How dare they say I'm 'not innocent enough' for compensation: Cleared Jill Dando murder suspect Barry George's indignant words in an extraordinary encounter


What can be reported is that George — who has made numerous live TV appearances since his acquittal and was happy to speak to us — talked with passion about his continued ‘fight for justice’ and the lingering doubts on the part of officialdom which still assail him. Doubts which in 2013 saw the High Court rubber-stamp decisions by successive governments to refuse him even a penny of compensation for the years he spent behind bars.

Compensation is only paid when the court quashes a conviction because a new fact has emerged to show beyond reasonable doubt that the applicant did not commit the offence.

‘How can you be acquitted unanimously by judge and jury, which means you (regain) innocent status, but then get told you are not innocent enough?’ he asked us last week.

‘How more innocent than innocent can a person be?

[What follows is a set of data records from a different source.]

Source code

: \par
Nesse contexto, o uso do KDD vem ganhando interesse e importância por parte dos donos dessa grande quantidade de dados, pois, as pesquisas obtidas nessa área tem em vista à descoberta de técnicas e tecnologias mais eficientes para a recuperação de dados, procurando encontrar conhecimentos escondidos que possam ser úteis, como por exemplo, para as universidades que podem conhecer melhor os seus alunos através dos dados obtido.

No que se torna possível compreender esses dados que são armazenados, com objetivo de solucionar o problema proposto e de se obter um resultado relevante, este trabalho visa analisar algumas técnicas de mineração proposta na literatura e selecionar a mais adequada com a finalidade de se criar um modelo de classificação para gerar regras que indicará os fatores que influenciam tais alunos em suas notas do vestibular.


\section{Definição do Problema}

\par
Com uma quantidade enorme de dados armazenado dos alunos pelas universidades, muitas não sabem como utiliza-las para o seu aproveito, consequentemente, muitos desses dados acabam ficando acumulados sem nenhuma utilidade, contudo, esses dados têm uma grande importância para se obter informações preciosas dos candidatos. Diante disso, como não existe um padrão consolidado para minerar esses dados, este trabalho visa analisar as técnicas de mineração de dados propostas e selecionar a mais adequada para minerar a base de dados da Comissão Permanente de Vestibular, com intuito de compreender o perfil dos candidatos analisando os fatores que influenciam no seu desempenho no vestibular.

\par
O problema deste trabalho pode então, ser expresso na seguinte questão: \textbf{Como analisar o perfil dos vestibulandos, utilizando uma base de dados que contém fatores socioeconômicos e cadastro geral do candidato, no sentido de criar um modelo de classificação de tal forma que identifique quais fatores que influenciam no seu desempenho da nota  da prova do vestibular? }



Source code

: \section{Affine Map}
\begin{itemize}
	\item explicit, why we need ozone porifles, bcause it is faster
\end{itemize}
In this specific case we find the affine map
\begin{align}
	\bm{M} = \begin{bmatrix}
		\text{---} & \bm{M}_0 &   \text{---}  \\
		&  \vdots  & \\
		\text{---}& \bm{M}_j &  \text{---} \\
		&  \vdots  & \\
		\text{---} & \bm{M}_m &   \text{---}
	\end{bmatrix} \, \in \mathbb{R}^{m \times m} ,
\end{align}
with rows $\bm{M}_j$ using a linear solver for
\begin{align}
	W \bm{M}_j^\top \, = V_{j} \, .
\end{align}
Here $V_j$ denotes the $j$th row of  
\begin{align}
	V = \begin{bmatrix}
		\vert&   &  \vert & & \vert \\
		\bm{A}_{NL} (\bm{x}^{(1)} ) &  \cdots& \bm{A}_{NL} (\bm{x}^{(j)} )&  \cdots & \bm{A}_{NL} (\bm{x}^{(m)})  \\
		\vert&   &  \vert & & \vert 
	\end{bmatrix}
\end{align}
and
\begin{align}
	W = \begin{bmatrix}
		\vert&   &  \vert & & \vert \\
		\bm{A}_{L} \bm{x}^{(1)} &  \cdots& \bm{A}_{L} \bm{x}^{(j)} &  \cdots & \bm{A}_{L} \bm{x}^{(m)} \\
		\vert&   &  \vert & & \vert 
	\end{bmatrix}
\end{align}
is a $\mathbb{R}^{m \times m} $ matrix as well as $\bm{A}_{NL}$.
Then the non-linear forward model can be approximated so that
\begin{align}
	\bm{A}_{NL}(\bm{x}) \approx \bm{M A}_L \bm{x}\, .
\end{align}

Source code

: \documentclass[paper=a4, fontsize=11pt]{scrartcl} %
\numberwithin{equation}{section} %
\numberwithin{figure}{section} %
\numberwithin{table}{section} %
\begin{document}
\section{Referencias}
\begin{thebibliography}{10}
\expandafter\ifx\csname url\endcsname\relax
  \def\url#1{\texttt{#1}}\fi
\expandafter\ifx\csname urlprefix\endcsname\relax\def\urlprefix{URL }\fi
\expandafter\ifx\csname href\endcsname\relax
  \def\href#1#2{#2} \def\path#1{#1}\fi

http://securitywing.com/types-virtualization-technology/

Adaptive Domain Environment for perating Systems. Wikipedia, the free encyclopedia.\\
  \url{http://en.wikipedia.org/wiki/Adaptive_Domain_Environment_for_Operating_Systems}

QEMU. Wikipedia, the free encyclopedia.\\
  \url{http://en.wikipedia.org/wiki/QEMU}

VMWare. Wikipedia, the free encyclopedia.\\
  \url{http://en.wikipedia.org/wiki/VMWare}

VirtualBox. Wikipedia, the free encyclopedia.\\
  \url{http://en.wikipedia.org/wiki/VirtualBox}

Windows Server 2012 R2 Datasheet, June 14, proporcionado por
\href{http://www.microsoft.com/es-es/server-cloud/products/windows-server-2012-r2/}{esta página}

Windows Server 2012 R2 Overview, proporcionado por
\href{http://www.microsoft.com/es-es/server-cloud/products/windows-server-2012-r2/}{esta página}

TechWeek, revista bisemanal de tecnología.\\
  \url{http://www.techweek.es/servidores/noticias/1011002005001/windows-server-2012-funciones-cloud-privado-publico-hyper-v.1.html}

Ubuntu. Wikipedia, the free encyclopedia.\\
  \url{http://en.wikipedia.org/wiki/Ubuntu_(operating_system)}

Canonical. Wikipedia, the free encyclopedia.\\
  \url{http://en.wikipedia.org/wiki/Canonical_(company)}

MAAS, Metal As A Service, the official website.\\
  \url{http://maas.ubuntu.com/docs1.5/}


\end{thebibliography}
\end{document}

I spent years in custody and then they have looked at the thing and decided I’m not innocent enough.’

BBM


Part three of the series has been posted, but IMHO it was not complete at the time that I read it. This is how it ends:

In interviews he protested his innocence. He said he had no idea who Jill Dando was, nor where she

Looks like there is a lot more to come.
 
Jill Dando - Wikipedia
....On the morning of 26 April 1999, 37-year-old Dando left Farthing's home in Chiswick. She returned alone, by car, to the house she owned in Fulham. She had lived in the house, but by April 1999 was in the process of selling it and did not visit it frequently.

This jumps out at me. If she rarely visited the home, and it was on the market, how did the killer know she would turn up that morning? Did they just wait, 24 hours per day, watching her front door? That would point to an obsessive neighbour, a professional might go off to lurk around her workplace if she was rarely home. Or did the killer follow her from her new home, park their vehicle, and catch up to her on the doorstep?